:: What needs to be done ::
Only a number is wanted here: the count of lines in the data below where the string "alice" occurs.

:: Provided entries ::
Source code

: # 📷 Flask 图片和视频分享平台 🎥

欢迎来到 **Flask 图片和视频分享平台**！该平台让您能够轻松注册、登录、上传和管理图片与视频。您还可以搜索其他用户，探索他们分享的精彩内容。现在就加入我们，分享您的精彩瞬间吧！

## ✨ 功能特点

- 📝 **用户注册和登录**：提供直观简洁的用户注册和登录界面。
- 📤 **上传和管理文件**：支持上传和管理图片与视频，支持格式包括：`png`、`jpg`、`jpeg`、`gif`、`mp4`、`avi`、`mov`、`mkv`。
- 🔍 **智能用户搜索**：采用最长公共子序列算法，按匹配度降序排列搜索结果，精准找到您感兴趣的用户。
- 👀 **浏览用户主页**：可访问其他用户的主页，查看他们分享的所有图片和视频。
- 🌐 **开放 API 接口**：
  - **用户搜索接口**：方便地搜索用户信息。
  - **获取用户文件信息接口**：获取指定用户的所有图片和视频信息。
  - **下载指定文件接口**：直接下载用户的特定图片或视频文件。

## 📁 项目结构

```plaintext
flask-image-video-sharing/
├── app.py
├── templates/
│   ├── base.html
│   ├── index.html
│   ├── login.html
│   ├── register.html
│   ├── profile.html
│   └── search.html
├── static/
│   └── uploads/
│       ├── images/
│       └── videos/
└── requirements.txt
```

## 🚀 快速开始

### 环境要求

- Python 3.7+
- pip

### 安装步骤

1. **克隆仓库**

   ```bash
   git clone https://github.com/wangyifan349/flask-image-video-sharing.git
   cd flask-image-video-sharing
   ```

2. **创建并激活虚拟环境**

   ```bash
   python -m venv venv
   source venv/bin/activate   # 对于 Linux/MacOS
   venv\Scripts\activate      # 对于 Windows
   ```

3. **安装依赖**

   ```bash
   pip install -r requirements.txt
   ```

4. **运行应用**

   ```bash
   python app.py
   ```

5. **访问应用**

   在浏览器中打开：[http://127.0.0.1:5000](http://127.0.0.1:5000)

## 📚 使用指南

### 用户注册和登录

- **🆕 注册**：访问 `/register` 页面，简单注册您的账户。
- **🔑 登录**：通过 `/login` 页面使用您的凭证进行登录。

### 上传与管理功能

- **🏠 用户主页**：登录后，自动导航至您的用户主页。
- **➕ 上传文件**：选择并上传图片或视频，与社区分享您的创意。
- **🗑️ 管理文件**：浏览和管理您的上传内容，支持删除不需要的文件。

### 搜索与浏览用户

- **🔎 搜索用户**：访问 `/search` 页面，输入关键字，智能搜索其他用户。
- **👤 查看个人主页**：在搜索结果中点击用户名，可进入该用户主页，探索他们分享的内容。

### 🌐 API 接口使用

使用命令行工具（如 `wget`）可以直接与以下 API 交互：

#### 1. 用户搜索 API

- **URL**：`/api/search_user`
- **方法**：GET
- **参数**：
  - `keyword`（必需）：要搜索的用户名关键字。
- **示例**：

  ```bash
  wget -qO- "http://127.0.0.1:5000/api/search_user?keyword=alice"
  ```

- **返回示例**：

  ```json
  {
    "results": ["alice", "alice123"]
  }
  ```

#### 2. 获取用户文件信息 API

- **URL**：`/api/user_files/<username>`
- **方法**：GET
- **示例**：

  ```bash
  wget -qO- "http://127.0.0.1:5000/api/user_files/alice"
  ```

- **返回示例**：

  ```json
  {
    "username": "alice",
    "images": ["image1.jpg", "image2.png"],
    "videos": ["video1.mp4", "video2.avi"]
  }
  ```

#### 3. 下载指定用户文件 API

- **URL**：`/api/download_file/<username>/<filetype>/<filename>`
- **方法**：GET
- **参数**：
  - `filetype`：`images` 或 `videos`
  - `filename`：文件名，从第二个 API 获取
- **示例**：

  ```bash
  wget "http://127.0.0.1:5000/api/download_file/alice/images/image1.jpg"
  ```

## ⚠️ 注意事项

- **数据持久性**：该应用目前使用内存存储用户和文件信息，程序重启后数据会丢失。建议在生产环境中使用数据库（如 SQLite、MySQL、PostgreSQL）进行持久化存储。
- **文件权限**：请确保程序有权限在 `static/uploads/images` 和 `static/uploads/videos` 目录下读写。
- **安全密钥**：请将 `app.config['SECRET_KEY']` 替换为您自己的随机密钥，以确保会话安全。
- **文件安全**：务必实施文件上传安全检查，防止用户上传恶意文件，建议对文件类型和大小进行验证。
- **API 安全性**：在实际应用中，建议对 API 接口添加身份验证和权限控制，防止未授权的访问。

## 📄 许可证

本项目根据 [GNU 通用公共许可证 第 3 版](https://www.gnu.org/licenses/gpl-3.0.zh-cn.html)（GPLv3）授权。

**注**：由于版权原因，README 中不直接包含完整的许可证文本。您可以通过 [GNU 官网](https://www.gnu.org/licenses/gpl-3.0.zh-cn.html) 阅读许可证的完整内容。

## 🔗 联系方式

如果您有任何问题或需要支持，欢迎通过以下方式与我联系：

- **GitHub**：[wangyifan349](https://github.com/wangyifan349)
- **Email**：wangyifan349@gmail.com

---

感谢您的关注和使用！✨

:: Task solution ::
5